The lack of sensitivity in the CDC is reflected in FluView reports. Although other labs report the frequent detection of G158E, the CDC reported only 6 low reactors out of 1847 tests of 2009/2010 isolates and all six involved changes at position 159. Thus, the CDC found no examples of low reactors in US isolates with G158E. The frequency of low reactors in the 2010/2011 season is even lower, with only one reported example out of 490 tests. Recent sequences from Germany and Japan have high frequencies of changes at positions 156-159, with G158E being the most common change.
This failure of the CDC to identify isolates with G158E, as well as the failure to classify isolates with G158E as low reactors raises serious issues of bias in the nCDC isolation procedures as well as the sensitivity of the antigen characterization test.

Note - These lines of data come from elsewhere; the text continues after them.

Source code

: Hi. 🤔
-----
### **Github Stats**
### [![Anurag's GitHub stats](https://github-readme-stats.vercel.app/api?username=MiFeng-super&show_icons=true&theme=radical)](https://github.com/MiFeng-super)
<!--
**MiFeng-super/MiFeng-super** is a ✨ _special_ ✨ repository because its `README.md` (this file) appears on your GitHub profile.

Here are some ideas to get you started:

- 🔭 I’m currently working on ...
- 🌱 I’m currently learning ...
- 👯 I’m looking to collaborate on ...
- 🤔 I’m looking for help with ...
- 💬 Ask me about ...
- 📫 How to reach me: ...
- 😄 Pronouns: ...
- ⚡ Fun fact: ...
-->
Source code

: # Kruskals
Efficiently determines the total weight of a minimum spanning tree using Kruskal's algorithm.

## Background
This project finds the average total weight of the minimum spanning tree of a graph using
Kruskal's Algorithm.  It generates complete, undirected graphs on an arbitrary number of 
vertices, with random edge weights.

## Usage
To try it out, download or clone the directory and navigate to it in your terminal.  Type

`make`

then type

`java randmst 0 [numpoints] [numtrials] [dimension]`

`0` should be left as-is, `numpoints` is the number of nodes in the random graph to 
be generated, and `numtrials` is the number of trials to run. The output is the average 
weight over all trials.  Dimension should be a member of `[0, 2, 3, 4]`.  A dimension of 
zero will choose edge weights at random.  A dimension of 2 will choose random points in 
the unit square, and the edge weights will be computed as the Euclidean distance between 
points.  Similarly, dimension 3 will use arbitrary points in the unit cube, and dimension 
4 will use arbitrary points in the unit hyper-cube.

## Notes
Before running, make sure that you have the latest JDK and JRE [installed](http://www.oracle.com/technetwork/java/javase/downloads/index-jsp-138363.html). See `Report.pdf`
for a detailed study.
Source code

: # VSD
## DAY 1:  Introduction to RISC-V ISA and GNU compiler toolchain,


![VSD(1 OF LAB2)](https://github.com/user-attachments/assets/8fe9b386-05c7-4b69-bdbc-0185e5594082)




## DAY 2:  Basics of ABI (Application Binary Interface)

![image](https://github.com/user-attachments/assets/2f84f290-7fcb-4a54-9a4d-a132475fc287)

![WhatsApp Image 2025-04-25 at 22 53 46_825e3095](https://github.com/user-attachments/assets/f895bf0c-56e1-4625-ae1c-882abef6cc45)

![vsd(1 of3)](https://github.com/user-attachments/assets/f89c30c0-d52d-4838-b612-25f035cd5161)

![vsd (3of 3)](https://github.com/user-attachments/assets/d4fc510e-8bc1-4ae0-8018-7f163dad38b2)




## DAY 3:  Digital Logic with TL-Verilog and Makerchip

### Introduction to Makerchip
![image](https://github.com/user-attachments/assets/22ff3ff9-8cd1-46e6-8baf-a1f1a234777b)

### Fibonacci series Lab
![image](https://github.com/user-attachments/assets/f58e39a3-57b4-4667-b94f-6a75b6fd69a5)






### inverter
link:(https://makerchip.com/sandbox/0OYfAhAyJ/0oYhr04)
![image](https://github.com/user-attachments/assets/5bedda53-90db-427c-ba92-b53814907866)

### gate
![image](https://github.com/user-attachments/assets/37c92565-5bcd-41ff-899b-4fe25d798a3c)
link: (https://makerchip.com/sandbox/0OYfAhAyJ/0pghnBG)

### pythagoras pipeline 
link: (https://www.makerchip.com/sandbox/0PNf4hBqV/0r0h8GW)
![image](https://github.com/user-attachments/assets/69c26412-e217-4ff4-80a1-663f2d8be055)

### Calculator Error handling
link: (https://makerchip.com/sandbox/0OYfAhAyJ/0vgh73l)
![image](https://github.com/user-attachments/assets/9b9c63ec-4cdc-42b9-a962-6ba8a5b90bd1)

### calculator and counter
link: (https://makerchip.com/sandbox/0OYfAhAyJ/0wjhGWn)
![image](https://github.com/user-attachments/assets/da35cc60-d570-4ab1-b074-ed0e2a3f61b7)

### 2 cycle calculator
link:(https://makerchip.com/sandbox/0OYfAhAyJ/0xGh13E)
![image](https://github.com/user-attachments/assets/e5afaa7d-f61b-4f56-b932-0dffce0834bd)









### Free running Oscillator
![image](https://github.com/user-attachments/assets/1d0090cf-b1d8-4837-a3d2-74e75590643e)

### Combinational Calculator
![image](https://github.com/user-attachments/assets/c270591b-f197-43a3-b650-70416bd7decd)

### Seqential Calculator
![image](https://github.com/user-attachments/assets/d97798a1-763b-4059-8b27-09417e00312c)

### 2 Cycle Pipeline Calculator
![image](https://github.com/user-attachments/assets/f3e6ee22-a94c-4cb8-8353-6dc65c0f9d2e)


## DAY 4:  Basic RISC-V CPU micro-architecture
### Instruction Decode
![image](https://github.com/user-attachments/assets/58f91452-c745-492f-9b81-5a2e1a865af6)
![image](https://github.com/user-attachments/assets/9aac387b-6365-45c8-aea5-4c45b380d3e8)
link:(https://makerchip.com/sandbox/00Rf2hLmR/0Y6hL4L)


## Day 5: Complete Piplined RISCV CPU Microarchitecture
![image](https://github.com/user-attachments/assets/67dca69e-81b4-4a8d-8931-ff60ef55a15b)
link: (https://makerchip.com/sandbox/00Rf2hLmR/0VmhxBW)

This selection bias extends to the recent emergence of the Chihuahua sub-clade with D225N and associated 2011 pandemic alert issued by WHO. D225N is a raely reported receptor binding domain change, yet it was found in 2 of 11 Chihuahua sub-clade sequences from sever or fatal cases in Mexico. These data were generated by direct sequencing of the clinical sample (pharyngeal swab). Similarly, when the CDC released data from direct sequencing of their first two samples from Ukraine, both had D225N, which was also seen at a high frequency in direct sequences generated by Mill Hill of Ukraine autopsy lung samples.
Recently, the CDC has release 8 sequences from 2011 US samples that are closely related to the D225N sequences from Mexico, but none of the CDC sequences have D225N. However, none are direct sequences, raising concerns that this important change is also being selected against by CDC isolation procedures.
These isolation issues and biased antigen characterization tests can have serious consequences. At the vaccine selection meeting, the Air Force provided dramatic evidence of recent vaccine breakthrough in military recruits, consistent with release of Chihuahua sequences from vaccinated military dependents, raising serious concerns about the current utility of an H1N1 vaccine directed against CA/07. However, in spite of this compeling evidence against the efficacy of the current H1N1 target, the committee voted 15-0 with one abstention, to leave the H1N1 target unchanged, largely based on the antigen characterization data presented by the CDC.
The reliance on this heavily biased test for vaccine target selection continues to be hazardous to the world’s health.